### Try it
Give back exactly the lines of the entries below from the line with "- Evaluatieregio: GPT-4o beoordelingsmodel" to the line with "- AI Search", inclusive, and only those.

:: Materials provided

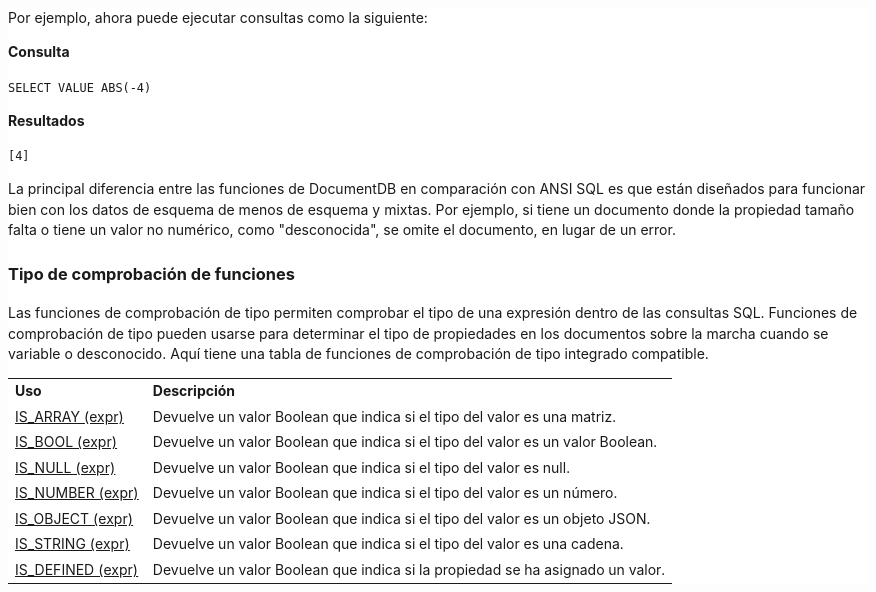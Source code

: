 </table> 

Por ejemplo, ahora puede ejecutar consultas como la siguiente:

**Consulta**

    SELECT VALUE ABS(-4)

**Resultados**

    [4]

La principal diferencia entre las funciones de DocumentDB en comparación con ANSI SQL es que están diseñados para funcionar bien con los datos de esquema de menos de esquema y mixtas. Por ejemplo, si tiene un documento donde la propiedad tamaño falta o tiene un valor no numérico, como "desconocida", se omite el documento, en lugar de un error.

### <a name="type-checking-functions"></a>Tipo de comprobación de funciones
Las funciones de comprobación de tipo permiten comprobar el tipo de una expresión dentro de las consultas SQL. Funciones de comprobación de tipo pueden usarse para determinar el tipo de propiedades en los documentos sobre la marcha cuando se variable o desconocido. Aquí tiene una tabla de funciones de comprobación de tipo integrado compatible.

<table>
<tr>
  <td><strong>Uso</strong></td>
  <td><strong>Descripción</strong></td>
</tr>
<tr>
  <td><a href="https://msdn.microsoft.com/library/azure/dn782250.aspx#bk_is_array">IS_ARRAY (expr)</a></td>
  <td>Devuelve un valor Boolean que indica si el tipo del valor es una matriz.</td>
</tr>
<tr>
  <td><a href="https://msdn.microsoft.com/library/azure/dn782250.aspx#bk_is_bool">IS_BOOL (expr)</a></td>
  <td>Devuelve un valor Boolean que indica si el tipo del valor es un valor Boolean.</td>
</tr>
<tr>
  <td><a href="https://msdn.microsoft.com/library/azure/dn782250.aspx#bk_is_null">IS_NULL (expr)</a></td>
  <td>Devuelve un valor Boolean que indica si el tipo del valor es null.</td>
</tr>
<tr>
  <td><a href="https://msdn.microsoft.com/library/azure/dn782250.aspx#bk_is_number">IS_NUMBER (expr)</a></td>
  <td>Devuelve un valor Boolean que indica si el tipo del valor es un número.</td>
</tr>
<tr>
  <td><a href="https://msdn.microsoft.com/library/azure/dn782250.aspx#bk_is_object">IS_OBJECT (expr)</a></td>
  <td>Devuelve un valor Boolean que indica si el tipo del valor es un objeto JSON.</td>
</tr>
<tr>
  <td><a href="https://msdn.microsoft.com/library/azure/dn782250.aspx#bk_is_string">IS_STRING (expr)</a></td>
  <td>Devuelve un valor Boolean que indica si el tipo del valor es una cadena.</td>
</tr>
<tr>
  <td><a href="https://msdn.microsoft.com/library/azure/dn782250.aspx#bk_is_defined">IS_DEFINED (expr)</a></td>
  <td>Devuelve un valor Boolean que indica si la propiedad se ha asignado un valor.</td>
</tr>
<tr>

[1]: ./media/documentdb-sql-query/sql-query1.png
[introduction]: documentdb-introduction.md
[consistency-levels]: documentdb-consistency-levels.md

::::
:: Materials provided

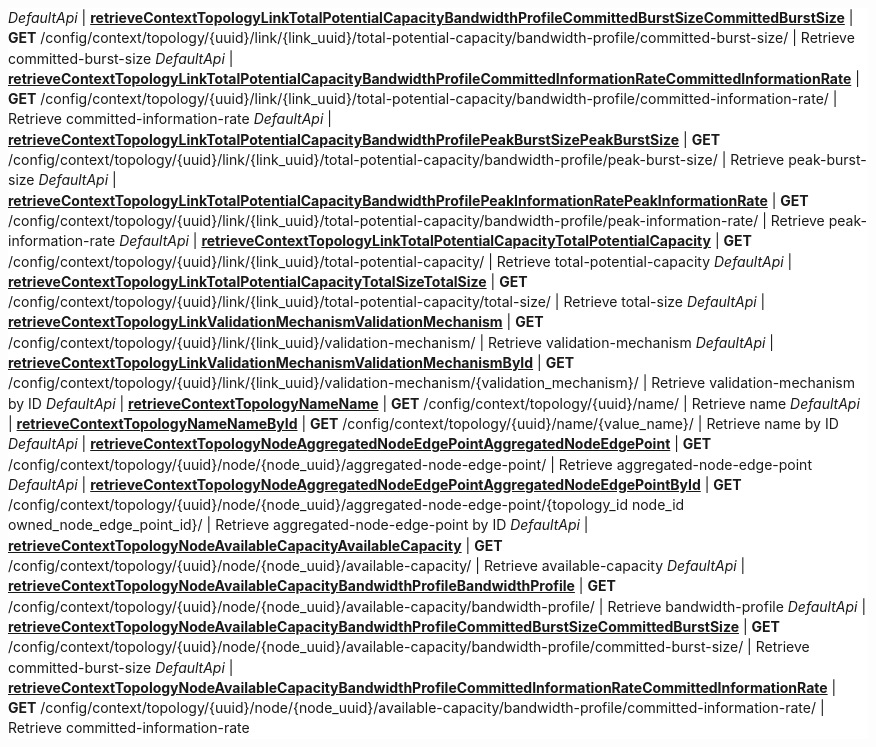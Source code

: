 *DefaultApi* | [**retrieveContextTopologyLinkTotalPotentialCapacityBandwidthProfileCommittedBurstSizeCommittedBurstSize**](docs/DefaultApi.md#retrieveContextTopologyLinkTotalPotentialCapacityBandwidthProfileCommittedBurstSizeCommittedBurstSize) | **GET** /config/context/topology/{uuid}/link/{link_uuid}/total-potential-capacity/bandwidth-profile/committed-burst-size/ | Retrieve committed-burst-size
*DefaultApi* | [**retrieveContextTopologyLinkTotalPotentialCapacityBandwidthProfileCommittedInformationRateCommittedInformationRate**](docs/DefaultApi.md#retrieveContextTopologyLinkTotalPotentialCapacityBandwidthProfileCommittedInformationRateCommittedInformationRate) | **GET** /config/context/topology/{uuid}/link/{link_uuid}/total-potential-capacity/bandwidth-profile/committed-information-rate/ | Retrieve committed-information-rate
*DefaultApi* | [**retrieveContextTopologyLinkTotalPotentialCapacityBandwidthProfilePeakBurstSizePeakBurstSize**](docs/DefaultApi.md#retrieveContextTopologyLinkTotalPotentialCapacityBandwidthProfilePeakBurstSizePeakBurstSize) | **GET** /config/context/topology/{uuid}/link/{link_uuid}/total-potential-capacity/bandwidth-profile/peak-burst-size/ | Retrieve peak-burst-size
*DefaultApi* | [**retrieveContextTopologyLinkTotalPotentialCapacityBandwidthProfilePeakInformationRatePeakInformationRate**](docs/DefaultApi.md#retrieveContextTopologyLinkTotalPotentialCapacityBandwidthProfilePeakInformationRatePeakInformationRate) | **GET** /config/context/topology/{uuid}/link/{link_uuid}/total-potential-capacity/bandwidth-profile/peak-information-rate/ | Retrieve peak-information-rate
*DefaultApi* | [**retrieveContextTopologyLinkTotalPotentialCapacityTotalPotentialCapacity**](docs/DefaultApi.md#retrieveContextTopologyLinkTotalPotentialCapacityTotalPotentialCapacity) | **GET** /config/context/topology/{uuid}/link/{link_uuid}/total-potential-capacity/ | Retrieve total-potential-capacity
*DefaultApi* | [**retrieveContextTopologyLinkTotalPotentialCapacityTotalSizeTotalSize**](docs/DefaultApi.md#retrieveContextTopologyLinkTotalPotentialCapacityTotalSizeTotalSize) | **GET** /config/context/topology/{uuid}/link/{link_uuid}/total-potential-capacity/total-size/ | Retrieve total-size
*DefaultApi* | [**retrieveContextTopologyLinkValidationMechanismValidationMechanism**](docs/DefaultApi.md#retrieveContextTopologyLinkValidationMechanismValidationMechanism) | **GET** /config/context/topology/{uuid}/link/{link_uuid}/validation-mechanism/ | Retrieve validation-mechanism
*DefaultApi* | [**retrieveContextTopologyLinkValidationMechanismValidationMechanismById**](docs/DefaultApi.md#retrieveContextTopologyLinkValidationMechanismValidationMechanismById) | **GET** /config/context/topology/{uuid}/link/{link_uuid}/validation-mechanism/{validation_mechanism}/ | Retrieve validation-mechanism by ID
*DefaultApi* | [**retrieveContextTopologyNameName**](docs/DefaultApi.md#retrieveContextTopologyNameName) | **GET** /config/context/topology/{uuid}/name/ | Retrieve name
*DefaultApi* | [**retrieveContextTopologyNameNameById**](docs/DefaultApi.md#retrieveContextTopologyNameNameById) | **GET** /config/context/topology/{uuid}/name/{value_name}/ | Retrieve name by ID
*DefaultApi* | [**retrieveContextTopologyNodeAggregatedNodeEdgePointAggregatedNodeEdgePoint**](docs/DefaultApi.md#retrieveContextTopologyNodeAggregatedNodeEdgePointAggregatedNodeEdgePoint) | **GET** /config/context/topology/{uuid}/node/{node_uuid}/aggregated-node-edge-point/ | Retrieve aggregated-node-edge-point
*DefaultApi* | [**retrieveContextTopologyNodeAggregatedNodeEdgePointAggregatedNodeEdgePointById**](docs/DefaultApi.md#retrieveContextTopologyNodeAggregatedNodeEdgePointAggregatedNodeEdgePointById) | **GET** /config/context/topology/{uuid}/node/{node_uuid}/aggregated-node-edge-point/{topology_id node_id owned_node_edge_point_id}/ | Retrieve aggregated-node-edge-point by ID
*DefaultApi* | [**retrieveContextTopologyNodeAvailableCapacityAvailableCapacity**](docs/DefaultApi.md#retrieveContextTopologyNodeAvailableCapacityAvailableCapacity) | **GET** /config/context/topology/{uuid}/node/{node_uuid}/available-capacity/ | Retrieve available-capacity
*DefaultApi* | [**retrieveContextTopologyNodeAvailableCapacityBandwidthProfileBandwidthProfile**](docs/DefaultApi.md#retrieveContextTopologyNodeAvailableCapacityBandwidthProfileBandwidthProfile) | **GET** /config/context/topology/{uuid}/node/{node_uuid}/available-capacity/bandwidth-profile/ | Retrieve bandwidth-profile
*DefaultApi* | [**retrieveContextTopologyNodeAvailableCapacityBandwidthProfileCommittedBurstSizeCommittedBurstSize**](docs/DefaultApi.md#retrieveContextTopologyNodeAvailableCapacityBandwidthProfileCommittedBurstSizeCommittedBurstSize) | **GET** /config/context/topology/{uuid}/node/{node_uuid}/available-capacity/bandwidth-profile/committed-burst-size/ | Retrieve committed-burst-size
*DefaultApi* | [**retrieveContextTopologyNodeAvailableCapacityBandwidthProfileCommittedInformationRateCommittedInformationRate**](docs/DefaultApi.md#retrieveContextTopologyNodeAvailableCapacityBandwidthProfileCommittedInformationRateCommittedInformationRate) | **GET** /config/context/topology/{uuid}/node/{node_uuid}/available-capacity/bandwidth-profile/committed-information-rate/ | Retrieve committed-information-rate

::::
:: Materials provided

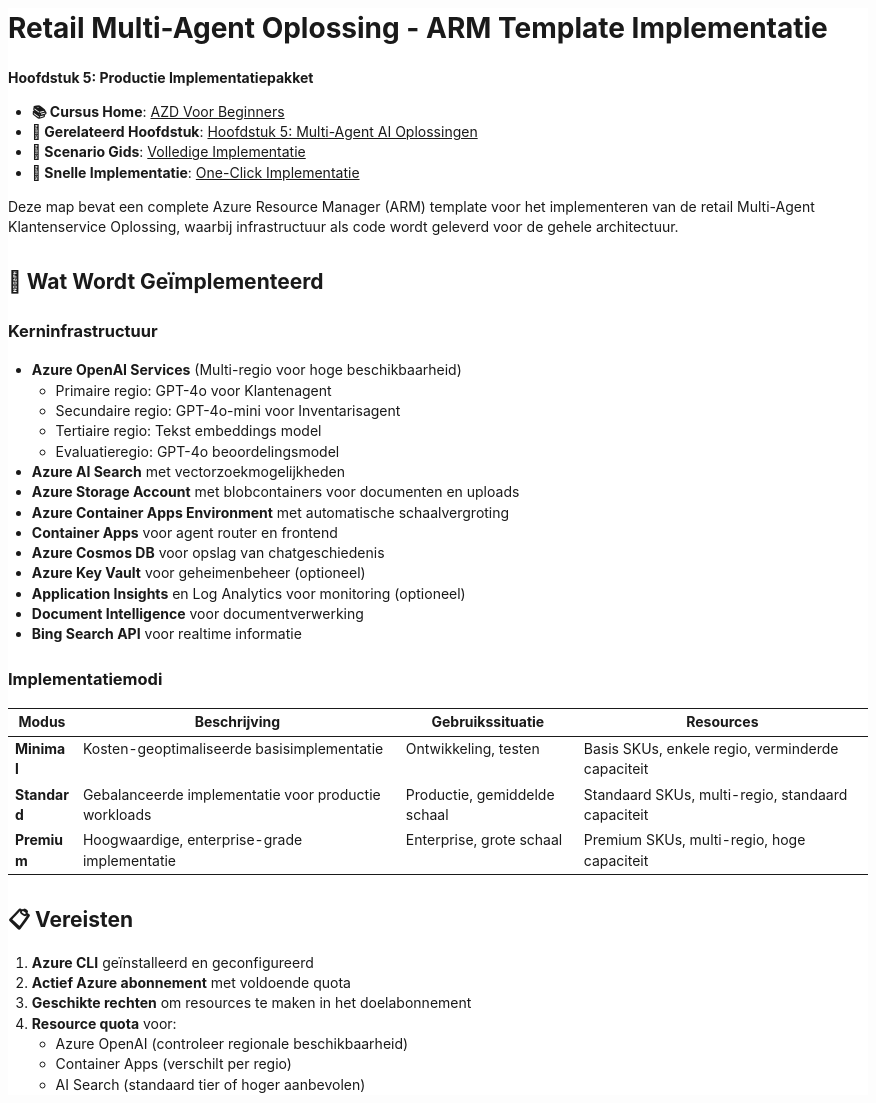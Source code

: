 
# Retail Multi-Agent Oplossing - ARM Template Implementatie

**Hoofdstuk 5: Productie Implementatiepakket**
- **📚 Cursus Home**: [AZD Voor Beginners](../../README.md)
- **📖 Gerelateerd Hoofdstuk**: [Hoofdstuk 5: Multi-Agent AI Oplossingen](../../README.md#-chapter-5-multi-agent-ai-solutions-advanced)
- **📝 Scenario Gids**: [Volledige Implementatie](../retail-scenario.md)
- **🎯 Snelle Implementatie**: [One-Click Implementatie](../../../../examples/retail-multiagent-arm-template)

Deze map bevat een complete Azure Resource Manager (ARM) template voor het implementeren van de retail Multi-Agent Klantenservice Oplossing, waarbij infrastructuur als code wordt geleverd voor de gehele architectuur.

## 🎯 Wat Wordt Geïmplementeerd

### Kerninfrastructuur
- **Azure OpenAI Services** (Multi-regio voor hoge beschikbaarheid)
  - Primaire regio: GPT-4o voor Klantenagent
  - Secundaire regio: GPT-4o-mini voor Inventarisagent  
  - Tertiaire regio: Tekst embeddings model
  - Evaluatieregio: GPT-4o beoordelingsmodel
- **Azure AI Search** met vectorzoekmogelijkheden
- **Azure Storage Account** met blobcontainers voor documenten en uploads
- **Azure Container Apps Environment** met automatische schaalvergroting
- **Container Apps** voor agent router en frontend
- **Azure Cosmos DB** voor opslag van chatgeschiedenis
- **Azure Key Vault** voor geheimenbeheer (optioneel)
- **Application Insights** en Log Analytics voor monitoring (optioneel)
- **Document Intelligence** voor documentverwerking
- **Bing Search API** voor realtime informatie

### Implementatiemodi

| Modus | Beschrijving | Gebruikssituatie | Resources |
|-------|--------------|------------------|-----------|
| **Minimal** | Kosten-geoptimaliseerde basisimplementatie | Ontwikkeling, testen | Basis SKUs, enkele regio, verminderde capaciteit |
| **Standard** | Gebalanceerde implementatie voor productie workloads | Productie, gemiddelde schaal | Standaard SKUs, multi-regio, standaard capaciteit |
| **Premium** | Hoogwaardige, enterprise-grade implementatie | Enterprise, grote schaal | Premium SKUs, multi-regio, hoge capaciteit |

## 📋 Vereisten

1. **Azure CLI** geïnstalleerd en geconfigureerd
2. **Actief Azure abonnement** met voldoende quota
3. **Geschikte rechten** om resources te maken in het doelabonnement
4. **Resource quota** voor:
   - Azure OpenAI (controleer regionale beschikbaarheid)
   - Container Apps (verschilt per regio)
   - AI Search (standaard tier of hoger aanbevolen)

::::

### Solution for this task
  - Evaluatieregio: GPT-4o beoordelingsmodel
- **Azure AI Search** met vectorzoekmogelijkheden
- **Azure Storage Account** met blobcontainers voor documenten en uploads
- **Azure Container Apps Environment** met automatische schaalvergroting
- **Container Apps** voor agent router en frontend
- **Azure Cosmos DB** voor opslag van chatgeschiedenis
- **Azure Key Vault** voor geheimenbeheer (optioneel)
- **Application Insights** en Log Analytics voor monitoring (optioneel)
- **Document Intelligence** voor documentverwerking
- **Bing Search API** voor realtime informatie

### Implementatiemodi

| Modus | Beschrijving | Gebruikssituatie | Resources |
|-------|--------------|------------------|-----------|
| **Minimal** | Kosten-geoptimaliseerde basisimplementatie | Ontwikkeling, testen | Basis SKUs, enkele regio, verminderde capaciteit |
| **Standard** | Gebalanceerde implementatie voor productie workloads | Productie, gemiddelde schaal | Standaard SKUs, multi-regio, standaard capaciteit |
| **Premium** | Hoogwaardige, enterprise-grade implementatie | Enterprise, grote schaal | Premium SKUs, multi-regio, hoge capaciteit |

## 📋 Vereisten

1. **Azure CLI** geïnstalleerd en geconfigureerd
2. **Actief Azure abonnement** met voldoende quota
3. **Geschikte rechten** om resources te maken in het doelabonnement
4. **Resource quota** voor:
   - Azure OpenAI (controleer regionale beschikbaarheid)
   - Container Apps (verschilt per regio)
   - AI Search (standaard tier of hoger aanbevolen)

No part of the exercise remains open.